I haven’t gotten around to adding Klein to my GenAI Showdown site yet, but if it’s anything like Z-Image Turbo, it should perform extremely well.
For reference, Z-Image Turbo scored 4 out of 15 points on GenAI Showdown. I’m aware that doesn’t sound like much, but given that one of the largest models, Flux.2 (32b), only managed to outscore ZiT (a 6b model) by a single point and is significantly heavier-weight, that’s still damn impressive.
I am amazed, though not entirely surprised, that these models keep getting smaller while the quality and effectiveness increases. z image turbo is wild, I'm looking forward to trying this one out.
Quality is increasing, but these small models have very little knowledge compared to their big brothers (Qwen Image/Full size Flux 2). As in characters, artists, specific items, etc.
There are probably some more subtle tipping points that small models hit too. One of the challenges of a 100GB model is that there is non-trivial difficulty in downloading and running the thing that a 4GB model doesn't face. At 4GB I think it might be reasonable to assume that most devs can just try it and see what it does.
I was trying to get it to create an image of a tiger jumping on a pogo stick, which is way beyond its capabilities, but it cannot create an image of a pogo stick in isolation.
This is where smaller models are just going to be more constrained and will require additional prompting to coax out the physical description of a "pogo stick". I had similar issues when generating Alexander the Great leading a charge on a hippity-hop / space hopper.
> FLUX.2 [klein] 4B The fastest variant in the Klein family. Built for interactive applications, real-time previews, and latency-critical production use cases.
I wonder what kind of use cases could be "latency-critical production use cases"?
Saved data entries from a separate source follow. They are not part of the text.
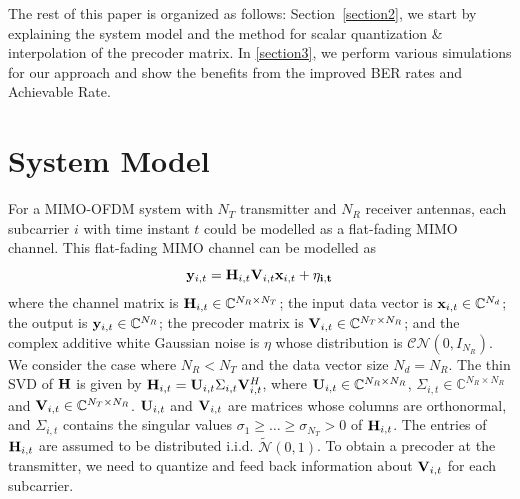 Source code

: \documentclass[conference]{IEEEtran}
\begin{document}
The rest of this paper is organized as follows: Section~\ref{section2}, we start by explaining the system model and the method for scalar quantization \& interpolation of the precoder matrix. In \ref{section3}, we perform various simulations for our approach and show the benefits from the improved BER rates and Achievable Rate.



\section{System Model}
For a MIMO-OFDM system with $N_T$ transmitter and $N_R$ receiver
antennas, each subcarrier $i$ with time instant $t$ could be modelled as a flat-fading MIMO channel. This flat-fading MIMO channel can be modelled as
\label{section2}
\begin{equation}
{\bf y}_{i,t} = {\bf H}_{i,t}{\bf V}_{i,t} {\bf x}_{i,t}+ \bf{\eta_{i,t}}
\end{equation}
where the channel matrix is
${\bf H}_{i,t} \in \mathbb{C}^{N_R \times N_T}$; the input data vector is
${\bf x}_{i,t} \in \mathbb{C}^{N_d}$; the output is
${\bf y}_{i,t} \in \mathbb{C}^{N_R}$; the precoder matrix is
${\bf V}_{i,t} \in \mathbb{C}^{N_T \times N_R}$; and the complex additive white
Gaussian noise is $\eta$ whose distribution is
${\mathcal{CN}}(0,I_{N_R})$. We consider the case where $N_R <
N_T$ and the data vector size $N_d = N_R$.
The thin SVD of ${\bf H}$ is given by
${\bf H}_{i,t} = {\bf U}_{i,t} \Sigma_{i,t} {\bf V}_{i,t}^{H}$, where
${\bf U}_{i,t} \in \mathbb{C}^{N_R \times N_R}$,
$\Sigma_{i,t} \in \mathbb{C}^{N_R \times N_R}$ and
${\bf V}_{i,t} \in \mathbb{C}^{N_T \times N_R}$. ${\bf U}_{i,t}$ and
${\bf V}_{i,t}$ are matrices whose columns are orthonormal, and
$\Sigma_{i,t}$ contains the singular values
$\sigma_1 \geq \ldots \geq \sigma_{N_T} > 0$ of ${\bf H}_{i,t}$. The
entries of ${\bf H}_{i,t}$ are assumed to be distributed
i.i.d. $\tilde{\mathcal{N}}(0,1)$. To obtain a precoder at the
transmitter, we need to quantize and feed back information about
${\bf V}_{i,t}$ for each subcarrier.
\end{document}
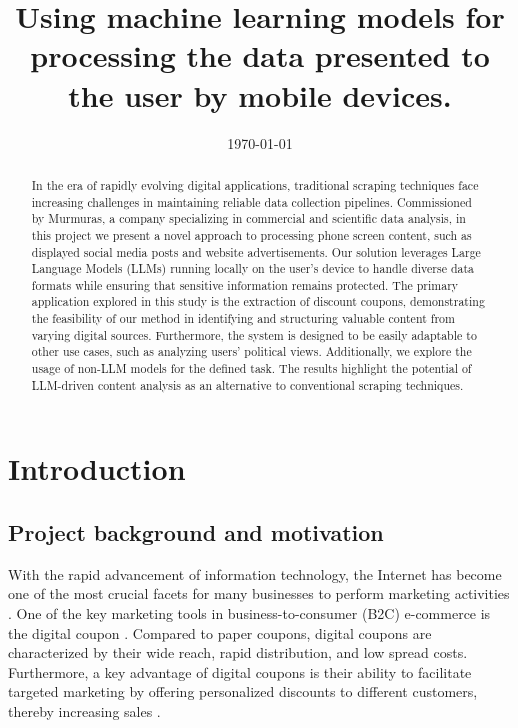 \documentclass[licencjacka,en]{pracamgr}
\title{Using machine learning models for processing the data presented to the user by mobile devices.}
\date{\today}
\begin{document}
\maketitle

\begin{abstract}
In the era of rapidly evolving digital applications, traditional scraping techniques face increasing challenges in maintaining reliable data collection pipelines. Commissioned by Murmuras, a company specializing in commercial and scientific data analysis, in this project we present a novel approach to processing phone screen content, such as displayed social media posts and website advertisements. Our solution leverages Large Language Models (LLMs) running locally on the user's device to handle diverse data formats while ensuring that sensitive information remains protected. The primary application explored in this study is the extraction of discount coupons, demonstrating the feasibility of our method in identifying and structuring valuable content from varying digital sources. Furthermore, the system is designed to be easily adaptable to other use cases, such as analyzing users' political views. Additionally, we explore the usage of non-LLM models for the defined task. The results highlight the potential of LLM-driven content analysis as an alternative to conventional scraping techniques.
\raggedright
\end{abstract}

\tableofcontents
\listoffigures
\listoftables
\listofalgorithms

\chapter{Introduction}

\section{Project background and motivation}
With the rapid advancement of information technology, the Internet has become one of the most crucial facets for many businesses to perform marketing activities \cite{design_of_coupons}. One of the key marketing tools in business-to-consumer (B2C) e-commerce is the digital coupon \cite{targeted_reminders}. Compared to paper coupons, digital coupons are characterized by their wide reach, rapid distribution, and low spread costs. Furthermore, a key advantage of digital coupons is their ability to facilitate targeted marketing by offering personalized discounts to different customers, thereby increasing sales \cite{design_of_coupons}. 
\end{document}
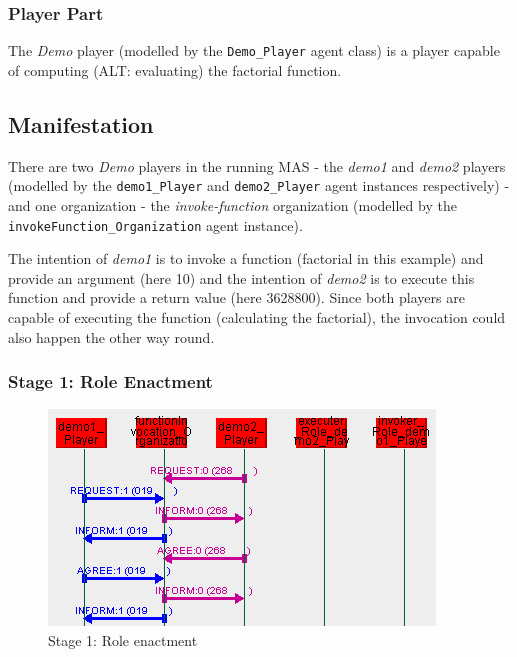 \subsubsection*{Player Part}

The \textit{Demo} player (modelled by the \texttt{Demo\_Player} agent class) is a player capable of computing (ALT: evaluating) the factorial function.

\subsection*{Manifestation}

There are two \textit{Demo} players in the running MAS - the \textit{demo1} and \textit{demo2} players (modelled by the \texttt{demo1\_Player} and \texttt{demo2\_Player} agent instances respectively) - and one organization - the \textit{invoke-function} organization (modelled by the \texttt{invokeFunction\_Organization} agent instance).

The intention of \textit{demo1} is to invoke a function (factorial in this example) and provide an argument (here 10) and the intention of \textit{demo2} is to execute this function and provide a return value (here 3628800).
Since both players are capable of executing the function (calculating the factorial), the invocation could also happen the other way round.

\subsubsection*{Stage 1: Role Enactment}

\begin{figure}[H]
	\centering
	\includegraphics[width=\textwidth]{images/example1-stage1.png}
	\caption{Stage 1: Role enactment}
	\label{figure:example1-stage1}
\end{figure}


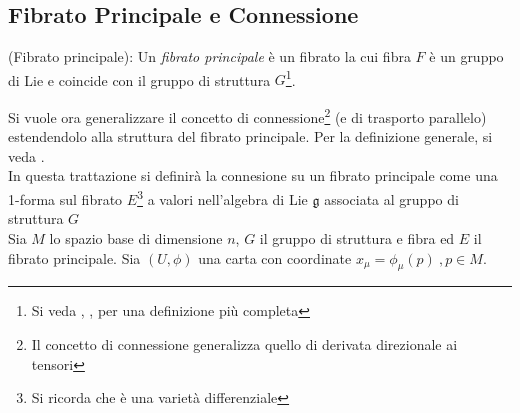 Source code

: \subsection{Fibrato Principale e Connessione}
\begin{definition}{(Fibrato principale)}:
   Un \emph{fibrato principale} è un fibrato la cui fibra $F$ è un gruppo di Lie
   e coincide con il gruppo di struttura $G$\footnote{Si veda \cite{nakahara},
   \cite{shnir}, \cite{eguchi} per una definizione più completa}.
\end{definition}

Si vuole ora generalizzare il concetto di connessione\footnote{Il concetto di
connessione generalizza quello di derivata direzionale ai tensori}
(e di trasporto parallelo) estendendolo alla struttura del fibrato principale.
Per la definizione generale, si veda \cite{nakahara}. \\
In questa trattazione si definirà la connesione su un fibrato principale come
una 1-forma sul fibrato $E$\footnote{Si ricorda che è una varietà differenziale}
a valori nell'algebra di Lie $\mathfrak{g}$ associata al gruppo di struttura $G$ \\

Sia $M$ lo spazio base di dimensione $n$, $G$ il gruppo di struttura e fibra ed
$E$ il fibrato principale. Sia $(U,\phi)$ una carta con coordinate
$x_\mu = \phi_\mu(p) \:,p \in M$.
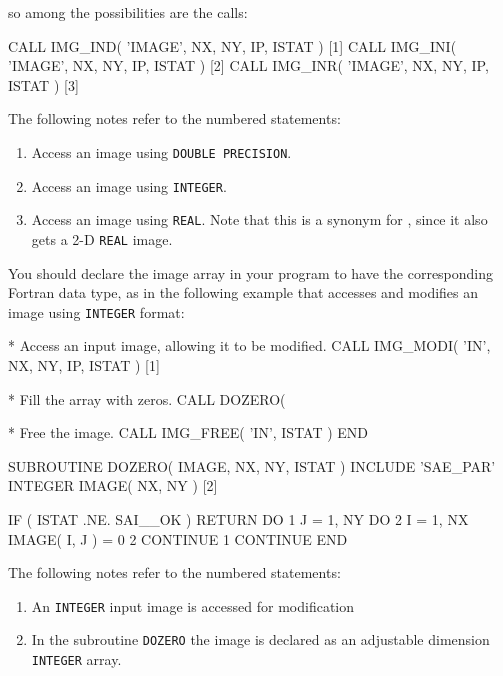 \documentclass[twoside,11pt,nolof]{starlink}
\providecommand{\myverb}[1]{{\texttt{#1}}}
\providecommand{\mynote}{The following notes refer to the numbered statements:}
\newenvironment{code}{\begin{small}}
                     {\end{small}}
\newenvironment{enumnotes}
{
   \renewcommand{\labelenumi}{\myverb{[\theenumi]}}
   \begin{enumerate}
}{
   \end{enumerate}
   \renewcommand{\labelenumi}{\theenumi}
}
\begin{document}
so among the possibilities are the calls:
\begin{code}
\begin{terminalv}
      CALL IMG_IND( 'IMAGE', NX, NY, IP, ISTAT )              [1]
      CALL IMG_INI( 'IMAGE', NX, NY, IP, ISTAT )              [2]
      CALL IMG_INR( 'IMAGE', NX, NY, IP, ISTAT )              [3]
\end{terminalv}
\end{code}
\mynote
\begin{enumnotes}
\item Access an image using \myverb{DOUBLE PRECISION}.

\item Access an image using \myverb{INTEGER}.

\item Access an image using \myverb{REAL}. Note that
this is a synonym for \htmlref{\myverb{IMG\_IN}}{IMG_IN[n][x]}, since it also gets a 2-D
\myverb{REAL} image.
\end{enumnotes}

You should declare the image array in your program to have the
corresponding Fortran data type, as in the following example that
accesses and modifies an image using \myverb{INTEGER} format:
\begin{code}
\begin{terminalv}

*  Access an input image, allowing it to be modified.
      CALL IMG_MODI( 'IN', NX, NY, IP, ISTAT )                [1]

*  Fill the array with zeros.
      CALL DOZERO( %

*  Free the image.
      CALL IMG_FREE( 'IN', ISTAT )
      END

      SUBROUTINE DOZERO( IMAGE, NX, NY, ISTAT )
      INCLUDE 'SAE_PAR'
      INTEGER IMAGE( NX, NY )                                 [2]

      IF ( ISTAT .NE. SAI__OK ) RETURN
      DO 1 J = 1, NY
         DO 2 I = 1, NX
            IMAGE( I, J ) = 0
 2       CONTINUE
 1    CONTINUE
      END
\end{terminalv}
\end{code}
\mynote
\begin{enumnotes}
\item An \myverb{INTEGER} input image is accessed for modification

\item In the subroutine \myverb{DOZERO} the image is declared as an
adjustable dimension \myverb{INTEGER} array.
\end{enumnotes}
\end{document}
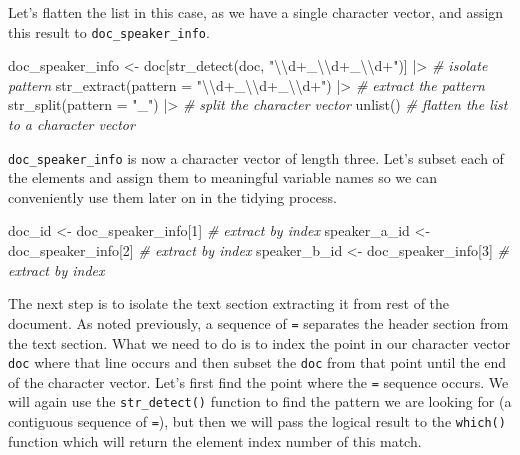 \documentclass[
  letterpaper,
  DIV=11,
  numbers=noendperiod]{scrreport}
\newenvironment{Shaded}{\begin{snugshade}}{\end{snugshade}}
\newcommand{\AttributeTok}[1]{\textcolor[rgb]{0.00,0.00,0.00}{#1}}
\newcommand{\CommentTok}[1]{\textcolor[rgb]{0.00,0.00,0.00}{\textit{#1}}}
\newcommand{\DecValTok}[1]{\textcolor[rgb]{0.00,0.00,0.00}{#1}}
\newcommand{\FunctionTok}[1]{\textcolor[rgb]{0.00,0.00,0.00}{#1}}
\newcommand{\NormalTok}[1]{\textcolor[rgb]{0.00,0.00,0.00}{#1}}
\newcommand{\OtherTok}[1]{\textcolor[rgb]{0.00,0.00,0.00}{#1}}
\newcommand{\SpecialCharTok}[1]{\textcolor[rgb]{0.00,0.00,0.00}{#1}}
\newcommand{\StringTok}[1]{\textcolor[rgb]{0.00,0.00,0.00}{#1}}
\theoremstyle{definition}
\theoremstyle{remark}
\begin{document}
Let's flatten the list in this case, as we have a single character
vector, and assign this result to \texttt{doc\_speaker\_info}.

\begin{Shaded}
\begin{Highlighting}[]
\NormalTok{doc\_speaker\_info }\OtherTok{\textless{}{-}} 
\NormalTok{  doc[}\FunctionTok{str\_detect}\NormalTok{(doc, }\StringTok{"}\SpecialCharTok{\textbackslash{}\textbackslash{}}\StringTok{d+\_}\SpecialCharTok{\textbackslash{}\textbackslash{}}\StringTok{d+\_}\SpecialCharTok{\textbackslash{}\textbackslash{}}\StringTok{d+"}\NormalTok{)] }\SpecialCharTok{|\textgreater{}} \CommentTok{\# isolate pattern}
  \FunctionTok{str\_extract}\NormalTok{(}\AttributeTok{pattern =} \StringTok{"}\SpecialCharTok{\textbackslash{}\textbackslash{}}\StringTok{d+\_}\SpecialCharTok{\textbackslash{}\textbackslash{}}\StringTok{d+\_}\SpecialCharTok{\textbackslash{}\textbackslash{}}\StringTok{d+"}\NormalTok{) }\SpecialCharTok{|\textgreater{}} \CommentTok{\# extract the pattern}
  \FunctionTok{str\_split}\NormalTok{(}\AttributeTok{pattern =} \StringTok{"\_"}\NormalTok{) }\SpecialCharTok{|\textgreater{}}  \CommentTok{\# split the character vector}
  \FunctionTok{unlist}\NormalTok{() }\CommentTok{\# flatten the list to a character vector}
\end{Highlighting}
\end{Shaded}

\texttt{doc\_speaker\_info} is now a character vector of length three.
Let's subset each of the elements and assign them to meaningful variable
names so we can conveniently use them later on in the tidying process.

\begin{Shaded}
\begin{Highlighting}[]
\NormalTok{doc\_id }\OtherTok{\textless{}{-}}\NormalTok{ doc\_speaker\_info[}\DecValTok{1}\NormalTok{] }\CommentTok{\# extract by index}
\NormalTok{speaker\_a\_id }\OtherTok{\textless{}{-}}\NormalTok{ doc\_speaker\_info[}\DecValTok{2}\NormalTok{] }\CommentTok{\# extract by index}
\NormalTok{speaker\_b\_id }\OtherTok{\textless{}{-}}\NormalTok{ doc\_speaker\_info[}\DecValTok{3}\NormalTok{] }\CommentTok{\# extract by index}
\end{Highlighting}
\end{Shaded}

The next step is to isolate the text section extracting it from rest of
the document. As noted previously, a sequence of \texttt{=} separates
the header section from the text section. What we need to do is to index
the point in our character vector \texttt{doc} where that line occurs
and then subset the \texttt{doc} from that point until the end of the
character vector. Let's first find the point where the \texttt{=}
sequence occurs. We will again use the \texttt{str\_detect()} function
to find the pattern we are looking for (a contiguous sequence of
\texttt{=}), but then we will pass the logical result to the
\texttt{which()} function which will return the element index number of
this match.
\end{document}
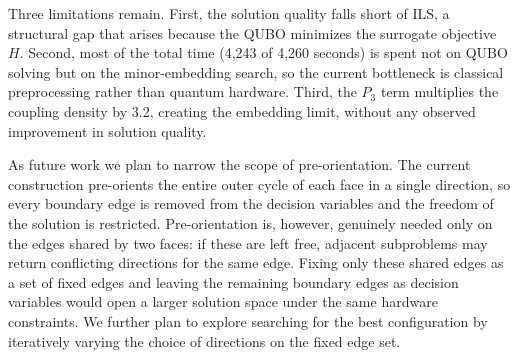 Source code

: \documentclass[twocolumn,a4paper]{article}
\begin{document}
Three limitations remain. First, the solution quality falls short of ILS, a structural gap that arises because the QUBO minimizes the surrogate objective \(H\). Second, most of the total time (4{,}243 of 4{,}260 seconds) is spent not on QUBO solving but on the minor-embedding search, so the current bottleneck is classical preprocessing rather than quantum hardware. Third, the \(P_3\) term multiplies the coupling density by 3.2, creating the embedding limit, without any observed improvement in solution quality.

As future work we plan to narrow the scope of pre-orientation. The current construction pre-orients the entire outer cycle of each face in a single direction, so every boundary edge is removed from the decision variables and the freedom of the solution is restricted. Pre-orientation is, however, genuinely needed only on the edges shared by two faces: if these are left free, adjacent subproblems may return conflicting directions for the same edge. Fixing only these shared edges as a set of fixed edges and leaving the remaining boundary edges as decision variables would open a larger solution space under the same hardware constraints. We further plan to explore searching for the best configuration by iteratively varying the choice of directions on the fixed edge set.



\end{document}

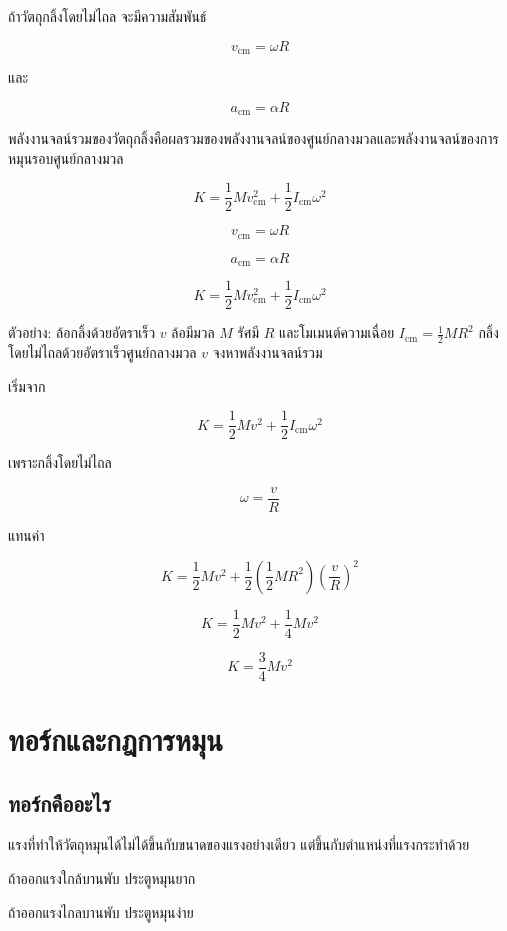 ถ้าวัตถุกลิ้งโดยไม่ไถล จะมีความสัมพันธ์

\[
v_{\text{cm}}=\omega R
\]

และ

\[
a_{\text{cm}}=\alpha R
\]

พลังงานจลน์รวมของวัตถุกลิ้งคือผลรวมของพลังงานจลน์ของศูนย์กลางมวลและพลังงานจลน์ของการหมุนรอบศูนย์กลางมวล

\[
K=\frac{1}{2}Mv_{\text{cm}}^2+\frac{1}{2}I_{\text{cm}}\omega^2
\]

\begin{tcolorbox}[title=การกลิ้งโดยไม่ไถล]
\[
v_{\text{cm}}=\omega R
\]

\[
a_{\text{cm}}=\alpha R
\]

\[
K=\frac{1}{2}Mv_{\text{cm}}^2+\frac{1}{2}I_{\text{cm}}\omega^2
\]
\end{tcolorbox}

\begin{examplebox}{ตัวอย่าง: ล้อกลิ้งด้วยอัตราเร็ว $v$}
ล้อมีมวล $M$ รัศมี $R$ และโมเมนต์ความเฉื่อย $I_{\text{cm}}=\frac{1}{2}MR^2$ กลิ้งโดยไม่ไถลด้วยอัตราเร็วศูนย์กลางมวล $v$ จงหาพลังงานจลน์รวม

เริ่มจาก

\[
K=\frac{1}{2}Mv^2+\frac{1}{2}I_{\text{cm}}\omega^2
\]

เพราะกลิ้งโดยไม่ไถล

\[
\omega=\frac{v}{R}
\]

แทนค่า

\[
K=\frac{1}{2}Mv^2+\frac{1}{2}\left(\frac{1}{2}MR^2\right)\left(\frac{v}{R}\right)^2
\]

\[
K=\frac{1}{2}Mv^2+\frac{1}{4}Mv^2
\]

\[
\boxed{K=\frac{3}{4}Mv^2}
\]
\end{examplebox}

\section{ทอร์กและกฎการหมุน}

\subsection{ทอร์กคืออะไร}

แรงที่ทำให้วัตถุหมุนได้ไม่ได้ขึ้นกับขนาดของแรงอย่างเดียว แต่ขึ้นกับตำแหน่งที่แรงกระทำด้วย

ถ้าออกแรงใกล้บานพับ ประตูหมุนยาก

ถ้าออกแรงไกลบานพับ ประตูหมุนง่าย

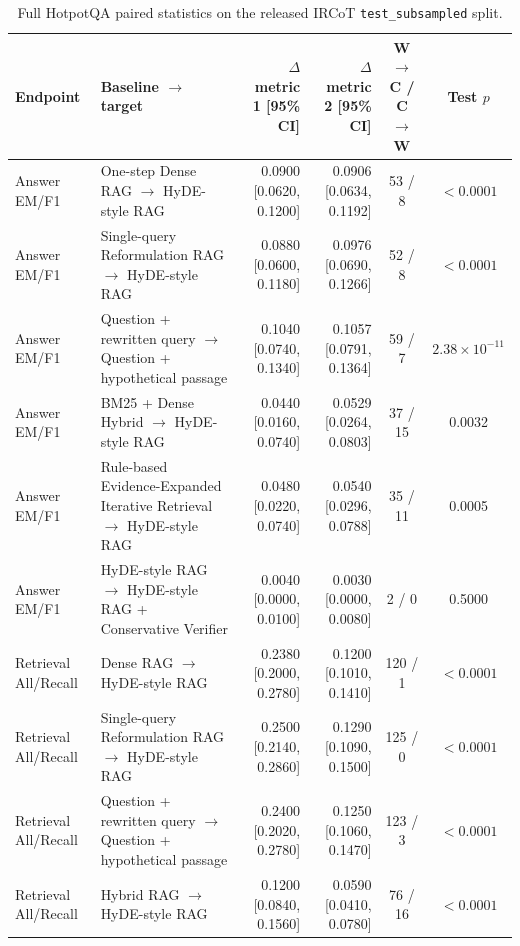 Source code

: \begin{table}[t]
\centering
\caption{Full HotpotQA paired statistics on the released IRCoT \texttt{test\_subsampled} split.}
\label{tab:hotpotqa_paired_statistics}
\scriptsize
\begin{threeparttable}
\setlength{\tabcolsep}{3pt}
\begin{tabularx}{\textwidth}{>{\raggedright\arraybackslash}p{}
                            >{\raggedright\arraybackslash}X
                            r r c c}
\toprule
Endpoint & Baseline $\rightarrow$ target & $\Delta$ metric 1 [95\% CI] & $\Delta$ metric 2 [95\% CI] & W$\rightarrow$C / C$\rightarrow$W & Test $p$ \\
\midrule
Answer EM/F1 & One-step Dense RAG $\rightarrow$ HyDE-style RAG & 0.0900 [0.0620, 0.1200] & 0.0906 [0.0634, 0.1192] & 53 / 8 & $<0.0001$ \\
Answer EM/F1 & Single-query Reformulation RAG $\rightarrow$ HyDE-style RAG & 0.0880 [0.0600, 0.1180] & 0.0976 [0.0690, 0.1266] & 52 / 8 & $<0.0001$ \\
Answer EM/F1 & Question + rewritten query $\rightarrow$ Question + hypothetical passage & 0.1040 [0.0740, 0.1340] & 0.1057 [0.0791, 0.1364] & 59 / 7 & $2.38{\times}10^{-11}$ \\
Answer EM/F1 & BM25 + Dense Hybrid $\rightarrow$ HyDE-style RAG & 0.0440 [0.0160, 0.0740] & 0.0529 [0.0264, 0.0803] & 37 / 15 & 0.0032 \\
Answer EM/F1 & Rule-based Evidence-Expanded Iterative Retrieval $\rightarrow$ HyDE-style RAG & 0.0480 [0.0220, 0.0740] & 0.0540 [0.0296, 0.0788] & 35 / 11 & 0.0005 \\
Answer EM/F1 & HyDE-style RAG $\rightarrow$ HyDE-style RAG + Conservative Verifier & 0.0040 [0.0000, 0.0100] & 0.0030 [0.0000, 0.0080] & 2 / 0 & 0.5000 \\
\midrule
Retrieval All/Recall & Dense RAG $\rightarrow$ HyDE-style RAG & 0.2380 [0.2000, 0.2780] & 0.1200 [0.1010, 0.1410] & 120 / 1 & $<0.0001$ \\
Retrieval All/Recall & Single-query Reformulation RAG $\rightarrow$ HyDE-style RAG & 0.2500 [0.2140, 0.2860] & 0.1290 [0.1090, 0.1500] & 125 / 0 & $<0.0001$ \\
Retrieval All/Recall & Question + rewritten query $\rightarrow$ Question + hypothetical passage & 0.2400 [0.2020, 0.2780] & 0.1250 [0.1060, 0.1470] & 123 / 3 & $<0.0001$ \\
Retrieval All/Recall & Hybrid RAG $\rightarrow$ HyDE-style RAG & 0.1200 [0.0840, 0.1560] & 0.0590 [0.0410, 0.0780] & 76 / 16 & $<0.0001$ \\

\end{tabularx}
\end{threeparttable}
\end{table}
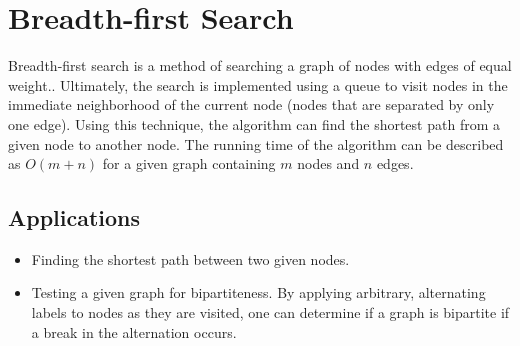 \section{Breadth-first Search}

Breadth-first search is a method of searching a graph of nodes with edges of equal weight..
Ultimately, the search is implemented using a queue to visit nodes in the immediate neighborhood of the current node (nodes that are separated by only one edge).
Using this technique, the algorithm can find the shortest path from a given node to another node.
The running time of the algorithm can be described as $O(m + n)$ for a given graph containing $m$ nodes and $n$ edges.

\subsection{Applications}

\begin{itemize}
	\item Finding the shortest path between two given nodes.
	\item Testing a given graph for bipartiteness.
	By applying arbitrary, alternating labels to nodes as they are visited, one can determine if a graph is bipartite if a break in the alternation occurs.
\end{itemize}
If we think of GenAI models as a compression implementation. Generally, text compresses extremely well. Images and video do not. Yet state-of-the-art text-to-image and text-to-video models are often much smaller (in parameter count) than large language models like Llama-3. Maybe vision models are small because we’re not actually compressing very much of the visual world. The training data covers a narrow, human-biased manifold of common scenes, objects, and styles. The combinatorial space of visual reality remains largely unexplored. I am looking towards what else is out there outside of the human-biased manifold.
> Generally, text compresses extremely well. Images and video do not.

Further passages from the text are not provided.